Although spared his predicted snowfall, the Shire is bitterly cold as Frodo, Fiona, and Mick, the Wonder Dog, engage in their traditional soccer match on Saturday morning. It is one of those frozen moments, soundless, with no movement except for the red-shouldered hawk circling, silently. Grey skies overhead however do not sit for Frodo's mood, for yesterday was the day, that which offers hope and optimism; thoughts of blue skies and puffy summer clouds. Pitchers and catchers reported for Spring training. The gallant Braves begin their quest for the return to greatness.

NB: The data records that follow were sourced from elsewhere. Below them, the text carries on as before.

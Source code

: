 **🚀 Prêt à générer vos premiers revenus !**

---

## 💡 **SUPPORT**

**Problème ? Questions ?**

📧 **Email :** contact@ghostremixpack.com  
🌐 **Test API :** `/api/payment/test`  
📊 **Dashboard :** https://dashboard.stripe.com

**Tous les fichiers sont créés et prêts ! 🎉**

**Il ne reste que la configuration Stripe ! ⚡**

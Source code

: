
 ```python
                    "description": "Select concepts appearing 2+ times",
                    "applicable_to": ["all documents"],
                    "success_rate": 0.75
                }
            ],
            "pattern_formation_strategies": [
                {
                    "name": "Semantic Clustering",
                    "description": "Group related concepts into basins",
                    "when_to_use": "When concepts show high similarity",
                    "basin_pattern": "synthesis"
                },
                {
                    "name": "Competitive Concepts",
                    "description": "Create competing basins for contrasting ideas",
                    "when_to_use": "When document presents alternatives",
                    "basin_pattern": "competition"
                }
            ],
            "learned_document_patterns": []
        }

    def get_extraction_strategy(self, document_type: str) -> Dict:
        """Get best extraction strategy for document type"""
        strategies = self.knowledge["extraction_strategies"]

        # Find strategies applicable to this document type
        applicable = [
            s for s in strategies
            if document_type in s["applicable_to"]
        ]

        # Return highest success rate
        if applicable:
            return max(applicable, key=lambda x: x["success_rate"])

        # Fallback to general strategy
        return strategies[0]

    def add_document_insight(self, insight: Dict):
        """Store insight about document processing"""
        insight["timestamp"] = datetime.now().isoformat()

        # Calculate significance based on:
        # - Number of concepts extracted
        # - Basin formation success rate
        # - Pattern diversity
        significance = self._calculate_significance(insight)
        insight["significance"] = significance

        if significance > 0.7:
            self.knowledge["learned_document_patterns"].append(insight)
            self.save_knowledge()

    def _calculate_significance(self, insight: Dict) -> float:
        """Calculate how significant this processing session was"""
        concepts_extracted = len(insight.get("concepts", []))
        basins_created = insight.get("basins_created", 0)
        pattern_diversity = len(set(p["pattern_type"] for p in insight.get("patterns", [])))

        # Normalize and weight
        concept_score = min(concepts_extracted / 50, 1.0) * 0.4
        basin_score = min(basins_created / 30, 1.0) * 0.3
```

On countless days such as this Frodo and Strider, or Frodo and Faramir, or Frodo and anyone who could catch-and-return, would gently lob the first Rawlings product of the coming season. The energy encapsulated by frozen ground would burst the rugged seams of adolesence, which could not be controlled by any gymnasium. To chase the ball at breakneck speed, with a blur of green beneath his feet, is a true life scenario captured first in print by McCammon in his definitive book, "A Boy's Life." To run fast enough that soon the land would separate from the churning limbs and Frodo would soar, higher and higher, into that which separates heaven from earth. To return only when the ball lands softly in the webbing, and the throw must be returned.
Mick, the Wonder Dog, now breathes puffs of vapor as he returns a tennis ball to the hand of his best friend. Eagerly, he anticipates another sprint to that canine land which separates reality from dreams. Frodo knows that ancient athletes are limited by the cold, and that the limp or soreness which begins this day may last for many weeks. That applies especially to Hobbits and Wonder Dogs.
There is however, a sudden sound not unlike that of bat meeting ball, and Frodo wonders if Chipper Jones may have just laced a line-drive through a drawn-in infield? Mick, the Wonder Dog, assumes it to be a rabbit rising from the brush.
A limb falls from an old pecan tree, and Fiona leads the way home. The once-athletes trudge, sullenly, to tasks requiring their attention, but not their dreams.